A quanto è dato di sapere, a San Colombano non ci sarebbero tracce di draghi o altri rettili. Ma ritornando ad Andermatt e visitando quell’esplosione di arte barocca che è la Parrocchiale dedicata ai SS. Pietro e Paolo, si fa uno sconcertante incontro.

Nella nicchia centrale dell’altare di destra dell’ampia e luminosa navata, è ospitata una statua, probabilmente del XVII secolo, chiamata SpittelMadonna. Questo perchè la Sacra Immagine proviene dall’antico ospedale per forestieri di Andermatt.

La statua rappresenta la Madonna con una veste rossa e mantello d’oro, con in braccio Gesù Bambino. Il Bambino impugna con entrambi le manine un’asta bianca con in cima una croce d’oro. Con quest’asta infilza un orrendo rettile che giace ai piedi Vergine. La particolarità stà nel fatto che non si tratta solito serpente, simbolo del peccato calpestato dalla Madonna.

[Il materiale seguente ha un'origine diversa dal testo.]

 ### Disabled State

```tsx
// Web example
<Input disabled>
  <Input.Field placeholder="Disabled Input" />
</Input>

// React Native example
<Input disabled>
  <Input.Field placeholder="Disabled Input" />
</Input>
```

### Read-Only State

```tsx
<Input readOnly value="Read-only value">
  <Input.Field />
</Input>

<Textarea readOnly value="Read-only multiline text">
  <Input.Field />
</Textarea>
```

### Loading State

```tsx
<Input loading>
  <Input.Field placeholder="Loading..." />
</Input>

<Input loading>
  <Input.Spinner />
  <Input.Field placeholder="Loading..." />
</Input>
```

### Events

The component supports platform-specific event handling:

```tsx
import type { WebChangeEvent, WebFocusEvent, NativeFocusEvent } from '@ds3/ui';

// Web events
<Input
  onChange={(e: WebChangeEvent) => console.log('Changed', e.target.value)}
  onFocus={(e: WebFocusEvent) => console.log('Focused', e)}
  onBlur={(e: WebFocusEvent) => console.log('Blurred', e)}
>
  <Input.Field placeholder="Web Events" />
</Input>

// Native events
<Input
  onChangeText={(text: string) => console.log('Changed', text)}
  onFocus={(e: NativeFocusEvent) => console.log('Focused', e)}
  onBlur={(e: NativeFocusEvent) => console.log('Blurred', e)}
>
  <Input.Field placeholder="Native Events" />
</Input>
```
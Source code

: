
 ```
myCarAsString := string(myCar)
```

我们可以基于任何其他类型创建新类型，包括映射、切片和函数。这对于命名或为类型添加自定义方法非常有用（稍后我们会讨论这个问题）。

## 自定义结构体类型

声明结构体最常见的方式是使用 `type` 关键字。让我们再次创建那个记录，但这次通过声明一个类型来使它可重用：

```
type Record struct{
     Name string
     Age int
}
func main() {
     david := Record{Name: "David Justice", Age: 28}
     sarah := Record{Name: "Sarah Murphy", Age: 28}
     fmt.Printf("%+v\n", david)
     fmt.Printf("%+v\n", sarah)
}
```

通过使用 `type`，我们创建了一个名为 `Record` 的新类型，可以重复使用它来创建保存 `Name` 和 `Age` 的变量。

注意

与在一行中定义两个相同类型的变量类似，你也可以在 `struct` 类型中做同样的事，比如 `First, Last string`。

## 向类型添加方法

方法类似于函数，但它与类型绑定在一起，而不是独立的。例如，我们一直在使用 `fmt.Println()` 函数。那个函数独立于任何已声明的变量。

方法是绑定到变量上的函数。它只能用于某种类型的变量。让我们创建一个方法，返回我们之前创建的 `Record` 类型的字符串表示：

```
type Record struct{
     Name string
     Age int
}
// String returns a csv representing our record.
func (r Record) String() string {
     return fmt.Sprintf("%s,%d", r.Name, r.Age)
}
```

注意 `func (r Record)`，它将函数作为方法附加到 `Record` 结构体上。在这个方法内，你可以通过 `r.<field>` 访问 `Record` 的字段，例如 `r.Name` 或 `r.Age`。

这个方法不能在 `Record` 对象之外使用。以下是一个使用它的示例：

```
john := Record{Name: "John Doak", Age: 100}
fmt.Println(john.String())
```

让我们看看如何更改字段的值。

Immagine iconografica diffusissima in moltissime chiese anche del nostro Paese. L’ignoto artefice della statua ha plasmato un vero e proprio drago, con le fauci spalancate, orecchie a punta e le ali membranose di pipistrello.
Il manufatto, pur mutuando stilemi, un po’ ingenui, di arte sacra popolare, inquieta proprio per la raffigurazione del mostro. Effettivamente piuttosto insolita. Sembrerebbe che l’artista abbia voluto rifarsi a immagini di draghi tratte da leggende o bestiari del Medio Evo Elvetico.
Usciti dalla Parrocchiale, un altro riferimento, seppur indiretto, ai draghi. Il lato nord-ovest della piazzetta è occupato dalla piccola cappella mortuaria barocca di San Michele.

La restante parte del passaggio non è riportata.